The assembly and structure of biologically relevant Cu-based amino acid clusters were presented in Chapter Five. The structure of charged Cu-based isoleucine complexes were first determined systematically using a bottom-up approach using B3LYP-based DFT calculations from monomers up to dodecamers. Cu(II)-based neutral dimers, [CuII(Ile-H)2], particularly the η2-N,O bidentate coordinated cis and trans dimers complexes, were found to be the fundamental building blocks of the studied assemblies. Generally, neutral dimers were found to reside around cationic charge carriers including H+, Cu+, Cu2+, and the Cu(II)-based monocationic monomer [CuII(Ile-H)]+. In smaller complexes, the thermodynamically more favorable trans dimers were commonly found among the global minimum structures. However, as the cluster size increases, the cis dimer blocks emerged as more favourable building blocks due to their stronger binding towards cationic species and hydrogen bonding ability. The collision cross section were evaluated using the exact hard sphere scattering (EHSS) model and compared against the experimental data from ion mobility experiments. The CCS data from experimental and theoretical studies showed qualitative agreement with each other, which is consistent with a near-isotropic growth of the Cu-isoleucine assemblies as the number of isoleucine residues increase. The size-dependent CCS difference between Cu-isoleucine, Cu-alloisoleucine and Cu-leucine assemblies has also been reproduced. The source of CCS difference arose from side chain orientation differences, which stemmed from either inherent connectivity difference in the case of structurally isomeric in isoleucine-leucine pair, or their relative spatial arrangements as in the isoleucine-alloisoleucine pair.

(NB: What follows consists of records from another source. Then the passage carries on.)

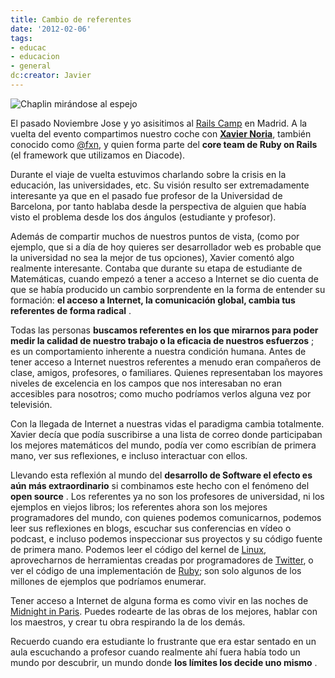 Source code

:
 ```yaml
---
title: Cambio de referentes
date: '2012-02-06'
tags:
- educac
- educacion
- general
dc:creator: Javier
---
```


![Chaplin mirándose al espejo](http://blog.diacode.com/wp-content/uploads/2012/02/mirror_chaplin1.jpg)

El pasado Noviembre Jose y yo asisitimos al 
[Rails Camp](http://railscamps.com/) en Madrid. A la vuelta del evento compartimos nuestro coche con 
[**Xavier Noria**](http://www.hashref.com/), también conocido como 
[@fxn](https://twitter.com/#!/fxn), y quien forma parte del 
**core team de Ruby on Rails**
 (el framework que utilizamos en Diacode).

Durante el viaje de vuelta estuvimos charlando sobre la crisis en la educación, las universidades, etc. Su visión resulto ser extremadamente interesante ya que en el pasado fue profesor de la Universidad de Barcelona, por tanto hablaba desde la perspectiva de alguien que había visto el problema desde los dos ángulos (estudiante y profesor).


Además de compartir muchos de nuestros puntos de vista, (como por ejemplo, que si a día de hoy quieres ser desarrollador web es probable que la universidad no sea la mejor de tus opciones), Xavier comentó algo realmente interesante. Contaba que durante su etapa de estudiante de Matemáticas, cuando empezó a tener a acceso a Internet se dio cuenta de que se había producido un cambio sorprendente en la forma de entender su formación: 
**el acceso a Internet, la comunicación global, cambia tus referentes de forma radical**
.

Todas las personas 
**buscamos referentes en los que mirarnos para poder medir la calidad de nuestro trabajo o la eficacia de nuestros esfuerzos**
; es un comportamiento inherente a nuestra condición humana. Antes de tener acceso a Internet nuestros referentes a menudo eran compañeros de clase, amigos, profesores, o familiares. Quienes representaban los mayores niveles de excelencia en los campos que nos interesaban no eran accesibles para nosotros; como mucho podríamos verlos alguna vez por televisión.

Con la llegada de Internet a nuestras vidas el paradigma cambia totalmente. Xavier decía que podía suscribirse a una lista de correo donde participaban los mejores matemáticos del mundo, podía ver como escribían de primera mano, ver sus reflexiones, e incluso interactuar con ellos. 

Llevando esta reflexión al mundo del 
**desarrollo de Software el efecto es aún más extraordinario**
 si combinamos este hecho con el fenómeno del 
**open source**
. Los referentes ya no son los profesores de universidad, ni los ejemplos en viejos libros; los referentes ahora son los mejores programadores del mundo, con quienes podemos comunicarnos, podemos leer sus reflexiones en blogs, escuchar sus conferencias en vídeo o podcast, e incluso podemos inspeccionar sus proyectos y su código fuente de primera mano. Podemos leer el código del kernel de 
[Linux](https://github.com/mirrors/linux-2.6), aprovecharnos de herramientas creadas por programadores de 
[Twitter](http://twitter.github.com/bootstrap/), o ver el código de una implementación de 
[Ruby](https://github.com/rubinius/rubinius); son solo algunos de los millones de ejemplos que podríamos enumerar.

Tener acceso a Internet de alguna forma es como vivir en las noches de 
[Midnight in Paris](http://www.imdb.com/title/tt1605783/). Puedes rodearte de las obras de los mejores, hablar con los maestros, y crear tu obra respirando la de los demás.

Recuerdo cuando era estudiante lo frustrante que era estar sentado en un aula escuchando a profesor cuando realmente ahí fuera había todo un mundo por descubrir, un mundo donde 
**los límites los decide uno mismo**
.
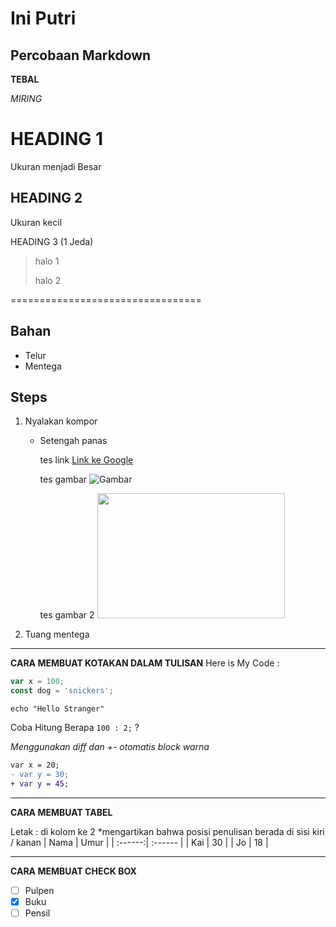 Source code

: # Ini Putri
## Percobaan Markdown

**TEBAL**

*MIRING*

HEADING 1
========== 
Ukuran menjadi Besar

HEADING 2
----------
Ukuran kecil

HEADING 3 (1 Jeda)
> halo 1
> 
> halo 2

=================================
## Bahan
+ Telur
+ Mentega

## Steps 
1. Nyalakan kompor
   * Setengah panas

     tes link
     [Link ke Google](https://www.google.com)
   
     tes gambar
     ![Gambar](https://unsplash.it/500/500)
     
     tes gambar 2
     <img src="https://usplash.it" width="300" height="200"/>
     
1. Tuang mentega

---

**CARA MEMBUAT KOTAKAN DALAM TULISAN**
Here is My Code : 

```js
var x = 100;
const dog = 'snickers';
```

```
echo "Hello Stranger"
```

Coba Hitung Berapa `100 : 2;` ?

*Menggunakan diff dan +- otomatis block warna*
```diff
var x = 20;
- var y = 30;
+ var y = 45;
```

---
**CARA MEMBUAT TABEL**

Letak : di kolom ke 2 *mengartikan bahwa posisi penulisan berada di sisi kiri / kanan
| Nama | Umur |
| :------:| :------ |
| Kai | 30 |
| Jo | 18 |


---
**CARA MEMBUAT CHECK BOX**
* [ ] Pulpen
* [x] Buku
* [ ] Pensil

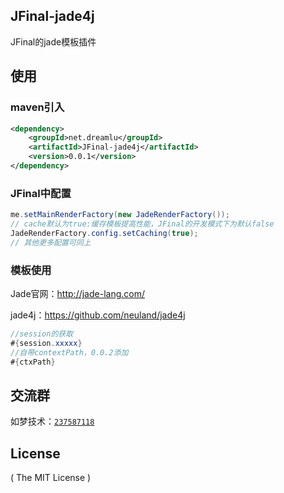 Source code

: ## JFinal-jade4j
JFinal的jade模板插件

## 使用
### maven引入
```xml
<dependency>
    <groupId>net.dreamlu</groupId>
    <artifactId>JFinal-jade4j</artifactId>
    <version>0.0.1</version>
</dependency>
```

### JFinal中配置
```java
me.setMainRenderFactory(new JadeRenderFactory());
// cache默认为true:缓存模板提高性能，JFinal的开发模式下为默认false
JadeRenderFactory.config.setCaching(true);
// 其他更多配置可同上
```

### 模板使用
Jade官网：http://jade-lang.com/

jade4j：https://github.com/neuland/jade4j

```java
//session的获取
#{session.xxxxx}
//自带contextPath，0.0.2添加
#{ctxPath}
```

## 交流群
如梦技术：[`237587118`](http://shang.qq.com/wpa/qunwpa?idkey=f78fcb750b4f72c92ff4d375d2884dd69b552301a1f2681af956bd32700eb2c0)

## License

( The MIT License )
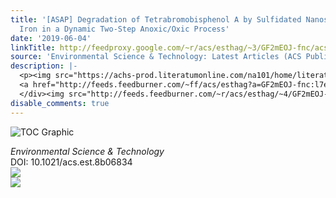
 ```yaml
---
title: '[ASAP] Degradation of Tetrabromobisphenol A by Sulfidated Nanoscale Zerovalent
  Iron in a Dynamic Two-Step Anoxic/Oxic Process'
date: '2019-06-04'
linkTitle: http://feedproxy.google.com/~r/acs/esthag/~3/GF2mEOJ-fnc/acs.est.8b06834
source: 'Environmental Science & Technology: Latest Articles (ACS Publications)'
description: |-
  <p><img src="https://achs-prod.literatumonline.com/na101/home/literatum/publisher/achs/journals/content/esthag/0/esthag.ahead-of-print/acs.est.8b06834/20190604/images/medium/es-2018-06834f_0006.gif" alt="TOC Graphic"/></p><div><cite>Environmental Science & Technology</cite></div><div>DOI: 10.1021/acs.est.8b06834</div><div class="feedflare">
  <a href="http://feeds.feedburner.com/~ff/acs/esthag?a=GF2mEOJ-fnc:l7e93RWQMAw:yIl2AUoC8zA"><img src="http://feeds.feedburner.com/~ff/acs/esthag?d=yIl2AUoC8zA" border="0"></img></a>
  </div><img src="http://feeds.feedburner.com/~r/acs/esthag/~4/GF2mEOJ-fnc" ...
disable_comments: true
---
```

<p><img src="https://achs-prod.literatumonline.com/na101/home/literatum/publisher/achs/journals/content/esthag/0/esthag.ahead-of-print/acs.est.8b06834/20190604/images/medium/es-2018-06834f_0006.gif" alt="TOC Graphic"/></p><div><cite>Environmental Science & Technology</cite></div><div>DOI: 10.1021/acs.est.8b06834</div><div class="feedflare">
<a href="http://feeds.feedburner.com/~ff/acs/esthag?a=GF2mEOJ-fnc:l7e93RWQMAw:yIl2AUoC8zA"><img src="http://feeds.feedburner.com/~ff/acs/esthag?d=yIl2AUoC8zA" border="0"></img></a>
</div><img src="http://feeds.feedburner.com/~r/acs/esthag/~4/GF2mEOJ-fnc" ... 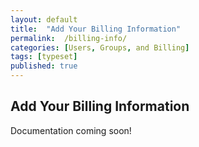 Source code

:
 ```yaml
---
layout: default
title:  "Add Your Billing Information"
permalink:  /billing-info/
categories: [Users, Groups, and Billing]
tags: [typeset]
published: true
---
```


<section data-type="chapter" class="hsecchapter" data-hederis-type="hsecchapter" id="billing-info" data-pi-attrs="id: billing-info; data-tags: typeset;" role="doc-chapter" data-tags="typeset" data-author-name=" " data-book-title=" " title="Add Your Billing Information"><h1 data-hederis-type="hblkchaptitle" class="hblkchaptitle" id="pUBogVdXr">Add Your Billing Information</h1><p class="hblkp" data-hederis-type="hblkp" id="p6jwWOcvX">Documentation coming soon!</p></section> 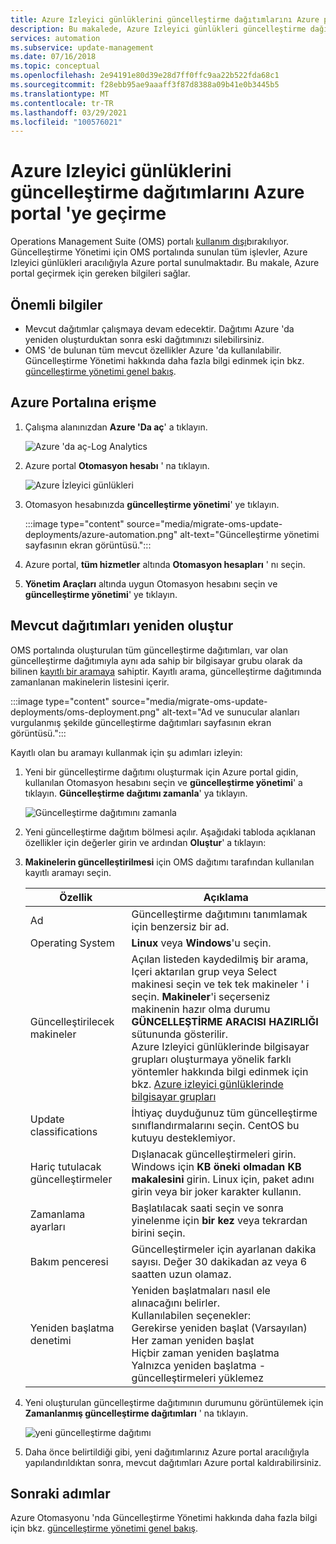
 ```yaml
---
title: Azure Izleyici günlüklerini güncelleştirme dağıtımlarını Azure portal 'ye geçirme
description: Bu makalede, Azure Izleyici günlükleri güncelleştirme dağıtımlarını Azure portal 'ye nasıl geçirebileceğiniz açıklanır.
services: automation
ms.subservice: update-management
ms.date: 07/16/2018
ms.topic: conceptual
ms.openlocfilehash: 2e94191e80d39e28d7ff0ffc9aa22b522fda68c1
ms.sourcegitcommit: f28ebb95ae9aaaff3f87d8388a09b41e0b3445b5
ms.translationtype: MT
ms.contentlocale: tr-TR
ms.lasthandoff: 03/29/2021
ms.locfileid: "100576021"
---
```

# <a name="migrate-azure-monitor-logs-update-deployments-to-azure-portal"></a>Azure Izleyici günlüklerini güncelleştirme dağıtımlarını Azure portal 'ye geçirme

Operations Management Suite (OMS) portalı [kullanım dışı](../azure-monitor/logs/oms-portal-transition.md)bırakılıyor. Güncelleştirme Yönetimi için OMS portalında sunulan tüm işlevler, Azure Izleyici günlükleri aracılığıyla Azure portal sunulmaktadır. Bu makale, Azure portal geçirmek için gereken bilgileri sağlar.

## <a name="key-information"></a>Önemli bilgiler

* Mevcut dağıtımlar çalışmaya devam edecektir. Dağıtımı Azure 'da yeniden oluşturduktan sonra eski dağıtımınızı silebilirsiniz.
* OMS 'de bulunan tüm mevcut özellikler Azure 'da kullanılabilir. Güncelleştirme Yönetimi hakkında daha fazla bilgi edinmek için bkz. [güncelleştirme yönetimi genel bakış](./update-management/overview.md).

## <a name="access-the-azure-portal"></a>Azure Portalına erişme

1. Çalışma alanınızdan **Azure 'Da aç**' a tıklayın. 

    ![Azure 'da aç-Log Analytics](media/migrate-oms-update-deployments/link-to-azure-portal.png)

2. Azure portal **Otomasyon hesabı** ' na tıklayın.

    ![Azure İzleyici günlükleri](media/migrate-oms-update-deployments/log-analytics.png)

3. Otomasyon hesabınızda **güncelleştirme yönetimi**' ye tıklayın.

    :::image type="content" source="media/migrate-oms-update-deployments/azure-automation.png" alt-text="Güncelleştirme yönetimi sayfasının ekran görüntüsü.":::

4. Azure portal, **tüm hizmetler** altında **Otomasyon hesapları** ' nı seçin. 

5. **Yönetim Araçları** altında uygun Otomasyon hesabını seçin ve **güncelleştirme yönetimi**' ye tıklayın.

## <a name="recreate-existing-deployments"></a>Mevcut dağıtımları yeniden oluştur

OMS portalında oluşturulan tüm güncelleştirme dağıtımları, var olan güncelleştirme dağıtımıyla aynı ada sahip bir bilgisayar grubu olarak da bilinen [kayıtlı bir aramaya](../azure-monitor/logs/computer-groups.md) sahiptir. Kayıtlı arama, güncelleştirme dağıtımında zamanlanan makinelerin listesini içerir.

:::image type="content" source="media/migrate-oms-update-deployments/oms-deployment.png" alt-text="Ad ve sunucular alanları vurgulanmış şekilde güncelleştirme dağıtımları sayfasının ekran görüntüsü.":::

Kayıtlı olan bu aramayı kullanmak için şu adımları izleyin:

1. Yeni bir güncelleştirme dağıtımı oluşturmak için Azure portal gidin, kullanılan Otomasyon hesabını seçin ve **güncelleştirme yönetimi**' a tıklayın. **Güncelleştirme dağıtımı zamanla**' ya tıklayın.

    ![Güncelleştirme dağıtımını zamanla](media/migrate-oms-update-deployments/schedule-update-deployment.png)

2. Yeni güncelleştirme dağıtım bölmesi açılır. Aşağıdaki tabloda açıklanan özellikler için değerler girin ve ardından **Oluştur**' a tıklayın:

3. **Makinelerin güncelleştirilmesi** için OMS dağıtımı tarafından kullanılan kayıtlı aramayı seçin.

    | Özellik | Açıklama |
    | --- | --- |
    |Ad |Güncelleştirme dağıtımını tanımlamak için benzersiz bir ad. |
    |Operating System| **Linux** veya **Windows**'u seçin.|
    |Güncelleştirilecek makineler |Açılan listeden kaydedilmiş bir arama, Içeri aktarılan grup veya Select makinesi seçin ve tek tek makineler ' i seçin. **Makineler**'i seçerseniz makinenin hazır olma durumu **GÜNCELLEŞTİRME ARACISI HAZIRLIĞI** sütununda gösterilir.</br> Azure Izleyici günlüklerinde bilgisayar grupları oluşturmaya yönelik farklı yöntemler hakkında bilgi edinmek için bkz. [Azure izleyici günlüklerinde bilgisayar grupları](../azure-monitor/logs/computer-groups.md) |
    |Update classifications|İhtiyaç duyduğunuz tüm güncelleştirme sınıflandırmalarını seçin. CentOS bu kutuyu desteklemiyor.|
    |Hariç tutulacak güncelleştirmeler|Dışlanacak güncelleştirmeleri girin. Windows için **KB öneki olmadan KB makalesini** girin. Linux için, paket adını girin veya bir joker karakter kullanın.  |
    |Zamanlama ayarları|Başlatılacak saati seçin ve sonra yinelenme için **bir kez** veya tekrardan  birini seçin. | 
    | Bakım penceresi |Güncelleştirmeler için ayarlanan dakika sayısı. Değer 30 dakikadan az veya 6 saatten uzun olamaz. |
    | Yeniden başlatma denetimi| Yeniden başlatmaları nasıl ele alınacağını belirler.</br>Kullanılabilen seçenekler:</br>Gerekirse yeniden başlat (Varsayılan)</br>Her zaman yeniden başlat</br>Hiçbir zaman yeniden başlatma</br>Yalnızca yeniden başlatma - güncelleştirmeleri yüklemez|

4. Yeni oluşturulan güncelleştirme dağıtımının durumunu görüntülemek için **Zamanlanmış güncelleştirme dağıtımları** ' na tıklayın.

    ![yeni güncelleştirme dağıtımı](media/migrate-oms-update-deployments/new-update-deployment.png)

5. Daha önce belirtildiği gibi, yeni dağıtımlarınız Azure portal aracılığıyla yapılandırıldıktan sonra, mevcut dağıtımları Azure portal kaldırabilirsiniz.

## <a name="next-steps"></a>Sonraki adımlar

Azure Otomasyonu 'nda Güncelleştirme Yönetimi hakkında daha fazla bilgi için bkz. [güncelleştirme yönetimi genel bakış](./update-management/overview.md). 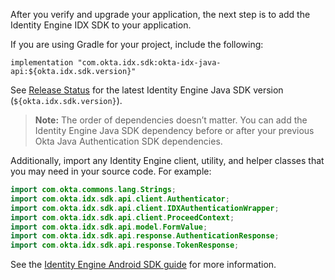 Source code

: After you verify and upgrade your application, the next step is to add the Identity Engine IDX SDK to your application.

If you are using Gradle for your project, include the following:

```shell
implementation "com.okta.idx.sdk:okta-idx-java-api:${okta.idx.sdk.version}"
```

See [Release Status](https://github.com/okta/okta-idx-java#release-status) for the latest Identity Engine Java SDK version (`${okta.idx.sdk.version}`).

> **Note:** The order of dependencies doesn’t matter. You can add the Identity Engine Java SDK dependency before or after your previous Okta Java Authentication SDK dependencies.

Additionally, import any Identity Engine client, utility, and helper classes that you may need in your source code. For example:

```java
import com.okta.commons.lang.Strings;
import com.okta.idx.sdk.api.client.Authenticator;
import com.okta.idx.sdk.api.client.IDXAuthenticationWrapper;
import com.okta.idx.sdk.api.client.ProceedContext;
import com.okta.idx.sdk.api.model.FormValue;
import com.okta.idx.sdk.api.response.AuthenticationResponse;
import com.okta.idx.sdk.api.response.TokenResponse;
```

See the [Identity Engine Android SDK guide](https://github.com/okta/okta-idx-android#usage-guide) for more information.
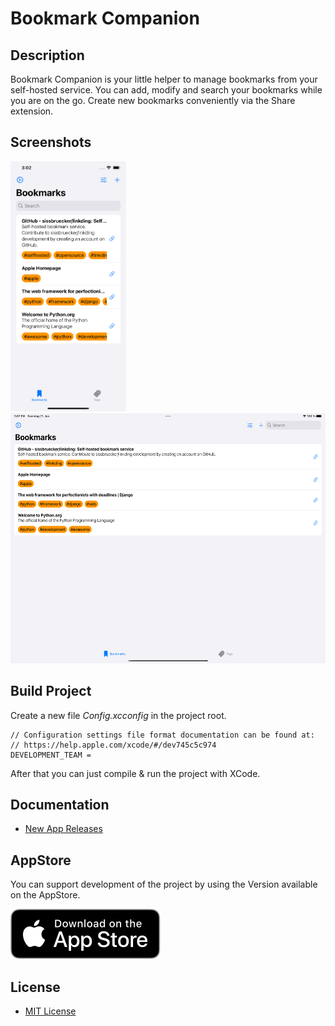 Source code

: # Bookmark Companion

## Description

Bookmark Companion is your little helper to manage bookmarks from your self-hosted service.
You can add, modify and search your bookmarks while you are on the go. Create new bookmarks conveniently via the Share extension.

## Screenshots

<img src="Docs/Images/screenshot_iphone.png" height="400"/> <img src="Docs/Images/screenshot_ipad.png" height="400"/>

## Build Project

Create a new file *Config.xcconfig* in the project root.
```
// Configuration settings file format documentation can be found at:
// https://help.apple.com/xcode/#/dev745c5c974
DEVELOPMENT_TEAM =
```
After that you can just compile & run the project with XCode.

## Documentation

* [New App Releases](Docs/Release.md)

## AppStore

You can support development of the project by using the Version available on the AppStore.

[![AppStore](AppStore/appstore-download.svg)](https://apps.apple.com/us/app/bookmarkcompanion/id6444032742)

## License

* [MIT License](LICENSE.md)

Finally, the discussion of solution-phase main-group based catalyst was included in Chapters Six and Seven, in which the disilane- and diborene-mediated CO2 hydroboration with pinacolborane (HBpin) were explored respectively. In Chapter Six, the catalytic pathways for CO2 hydroboration involving the intact disilane and its dissociated borylsilylene product were explored. The intact disilane, which was sterically bulky, was found to be relatively ineffective in catalyzing the HBpin-based hydroboration of CO2. However, the dissociation of the Si–Si bond could lead to a Si=B bond-containing borylsilylene species, which was capable of performing the catalysis. In Chapter Seven, the catalytic role of the B=B bond in a diborene-mediated CO2 hydroboration was explored. An alternative pathway, which involved the stable CO2-diborene adduct as the active catalytic species, was found. In particular, the CO2-diborene adduct serve as a Lewis base catalyst to activate the reducing agent, HBpin, and facilitates the hydride transfer process from HBpin to CO2 and its reduction products, converting the starting CO2 to its final methoxy reduction product, MeOBpin. Both disilane- and diborene-mediated suggests that highly reactive main group species could potentially function as precatalysts instead of the actual catalytic species and therefore would require detailed studies in order to confirm the catalytic mechanism, which would be crucial to future optimizations in catalytic design.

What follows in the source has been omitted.